The UK authority tasked with enforcing the new laws, the Information Commissioner’s Office (ICO), agreed to delay fully enforcing them for a period of 12 months. The delayed deadline for compliance (25 May 2012) is now fast approaching and it is important that all organisations are fully prepared to comply with the new laws by May or risk being fined up to £500,000.
Overview of Action Needed
The new rules on cookie use are relatively straightforward. However, translating them into practical action and implementing compliance measures may take some time.
Initially, businesses will need to undertake an audit of what cookies they use, how and why. Then decisions will need to be made about what practical measures will be used to comply with the new laws. This may involve consultation between different areas of the business, such as management and the marketing department. Once a decision has been made, it will then be the task of the technical staff to develop the agreed solution. This process is likely to take several weeks or even months.
What Is a Cookie?
Businesses should be aware that the new laws are drafted broadly to cover not only conventional cookie use, as described above, but “the storing of information, or the gaining of access to information already stored”. In this briefing, ‘cookie’ refers to both cookies per se and any other type of web tracking activity that is caught by this definition.

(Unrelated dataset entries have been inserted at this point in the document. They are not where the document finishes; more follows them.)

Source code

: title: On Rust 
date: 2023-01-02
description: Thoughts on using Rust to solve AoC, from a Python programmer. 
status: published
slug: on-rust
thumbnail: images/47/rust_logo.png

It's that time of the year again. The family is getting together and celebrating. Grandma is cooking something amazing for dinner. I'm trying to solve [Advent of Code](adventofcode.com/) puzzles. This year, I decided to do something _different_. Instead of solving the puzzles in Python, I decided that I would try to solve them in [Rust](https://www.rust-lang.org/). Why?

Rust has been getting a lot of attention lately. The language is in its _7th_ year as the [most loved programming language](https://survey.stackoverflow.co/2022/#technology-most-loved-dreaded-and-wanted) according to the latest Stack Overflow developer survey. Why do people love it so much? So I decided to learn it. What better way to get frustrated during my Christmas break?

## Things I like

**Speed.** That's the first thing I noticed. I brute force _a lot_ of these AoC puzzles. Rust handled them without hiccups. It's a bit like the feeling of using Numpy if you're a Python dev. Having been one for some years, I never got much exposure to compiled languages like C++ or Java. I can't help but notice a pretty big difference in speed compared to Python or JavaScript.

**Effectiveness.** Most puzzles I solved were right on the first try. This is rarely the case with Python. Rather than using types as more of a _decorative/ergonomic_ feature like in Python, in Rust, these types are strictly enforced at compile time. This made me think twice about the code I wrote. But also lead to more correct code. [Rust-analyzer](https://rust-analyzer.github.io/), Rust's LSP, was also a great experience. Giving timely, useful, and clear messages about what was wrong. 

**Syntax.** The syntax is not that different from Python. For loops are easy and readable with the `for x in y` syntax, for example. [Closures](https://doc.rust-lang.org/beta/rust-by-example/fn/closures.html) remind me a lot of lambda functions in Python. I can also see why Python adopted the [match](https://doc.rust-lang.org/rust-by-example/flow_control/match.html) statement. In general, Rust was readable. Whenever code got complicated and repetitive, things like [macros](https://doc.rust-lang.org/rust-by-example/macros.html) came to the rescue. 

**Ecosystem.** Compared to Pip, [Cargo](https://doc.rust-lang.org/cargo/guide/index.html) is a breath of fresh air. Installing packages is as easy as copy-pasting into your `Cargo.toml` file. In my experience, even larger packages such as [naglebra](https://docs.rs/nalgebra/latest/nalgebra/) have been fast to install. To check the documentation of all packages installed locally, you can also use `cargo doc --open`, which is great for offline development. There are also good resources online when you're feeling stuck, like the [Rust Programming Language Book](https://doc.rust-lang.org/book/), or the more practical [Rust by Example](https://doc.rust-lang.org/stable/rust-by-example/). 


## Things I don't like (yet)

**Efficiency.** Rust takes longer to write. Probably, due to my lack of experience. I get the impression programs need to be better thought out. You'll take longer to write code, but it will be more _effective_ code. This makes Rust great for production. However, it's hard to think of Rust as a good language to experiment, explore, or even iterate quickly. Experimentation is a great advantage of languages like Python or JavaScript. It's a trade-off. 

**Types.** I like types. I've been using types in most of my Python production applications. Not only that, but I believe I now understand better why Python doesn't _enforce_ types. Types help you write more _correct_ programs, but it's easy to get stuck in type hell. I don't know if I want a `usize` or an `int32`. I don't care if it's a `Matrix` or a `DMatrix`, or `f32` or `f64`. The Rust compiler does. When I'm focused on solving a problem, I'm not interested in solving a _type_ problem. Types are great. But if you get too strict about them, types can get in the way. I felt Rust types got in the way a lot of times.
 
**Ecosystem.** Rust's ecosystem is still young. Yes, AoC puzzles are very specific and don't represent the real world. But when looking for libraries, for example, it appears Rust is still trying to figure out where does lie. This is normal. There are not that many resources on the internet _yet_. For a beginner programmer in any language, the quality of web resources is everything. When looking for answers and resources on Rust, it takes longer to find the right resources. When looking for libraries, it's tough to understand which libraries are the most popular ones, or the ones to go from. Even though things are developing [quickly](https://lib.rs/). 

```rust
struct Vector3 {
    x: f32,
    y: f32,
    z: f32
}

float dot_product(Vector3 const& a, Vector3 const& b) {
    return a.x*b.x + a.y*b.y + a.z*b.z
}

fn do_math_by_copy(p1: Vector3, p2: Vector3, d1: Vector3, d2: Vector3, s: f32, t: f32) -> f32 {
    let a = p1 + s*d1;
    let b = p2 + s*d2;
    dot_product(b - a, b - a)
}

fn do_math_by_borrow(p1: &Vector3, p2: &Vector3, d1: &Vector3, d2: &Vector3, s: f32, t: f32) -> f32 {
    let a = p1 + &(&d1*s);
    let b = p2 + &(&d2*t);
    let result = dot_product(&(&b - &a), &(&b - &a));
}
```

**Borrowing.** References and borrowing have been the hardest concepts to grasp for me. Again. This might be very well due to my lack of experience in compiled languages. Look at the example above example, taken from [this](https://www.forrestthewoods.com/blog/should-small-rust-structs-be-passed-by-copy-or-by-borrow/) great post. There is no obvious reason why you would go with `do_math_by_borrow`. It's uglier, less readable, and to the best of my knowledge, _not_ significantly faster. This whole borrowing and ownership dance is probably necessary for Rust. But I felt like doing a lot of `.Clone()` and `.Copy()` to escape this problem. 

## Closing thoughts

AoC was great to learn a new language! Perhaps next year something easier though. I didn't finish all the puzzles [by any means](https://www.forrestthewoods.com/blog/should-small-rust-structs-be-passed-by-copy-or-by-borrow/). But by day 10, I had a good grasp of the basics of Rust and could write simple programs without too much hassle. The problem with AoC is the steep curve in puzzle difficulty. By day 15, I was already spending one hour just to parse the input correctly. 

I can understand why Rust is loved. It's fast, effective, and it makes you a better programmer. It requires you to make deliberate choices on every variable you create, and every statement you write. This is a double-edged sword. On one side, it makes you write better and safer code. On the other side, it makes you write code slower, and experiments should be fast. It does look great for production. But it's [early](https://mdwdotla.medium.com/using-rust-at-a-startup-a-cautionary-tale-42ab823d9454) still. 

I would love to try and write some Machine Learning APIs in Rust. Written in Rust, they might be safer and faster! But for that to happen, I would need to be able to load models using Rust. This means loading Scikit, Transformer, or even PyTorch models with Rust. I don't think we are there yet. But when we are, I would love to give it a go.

What Changes Do the New Laws Introduce?
The new laws maintain the need for clear and comprehensive information to be given, but instead of the ‘opt-out’ website owners need to obtain a user’s consent to setting the cookies (effectively an ‘opt-in’).
Wherever possible, consent should be obtained before the cookie is set.
Unless the Cookie is ‘Strictly Necessary…’
There are limited exceptions to the need to obtain consent, most notably where the cookies are ‘strictly necessary’ to provide a service which has been requested by the user. An example of this is the ‘shopping basket’ cookie which is needed to remember what items an online shopper has put in their shopping basket when they reach the checkout. A cookie which is set purely for that purpose would be considered to be strictly necessary and exempt from the requirement of consent.
This exemption will not cover cookies which are required just to improve or enhance the user’s visit to the site, but it may include cookies which are required in order to provide adequate security measures for the user’s details.
How to Obtain Consent in Practice
Some cookies are more intrusive than others, depending on their purpose. Cookies which are used in order to set user preferences, for example, will be less intrusive than cookies which track a user’s browsing activity across the website itself or across multiple sites.
In December 2011, the ICO issued new guidance on what businesses should do to comply with the new laws. In essence it said that the more intrusive the cookie, the greater priority should be given to obtaining consent for its use.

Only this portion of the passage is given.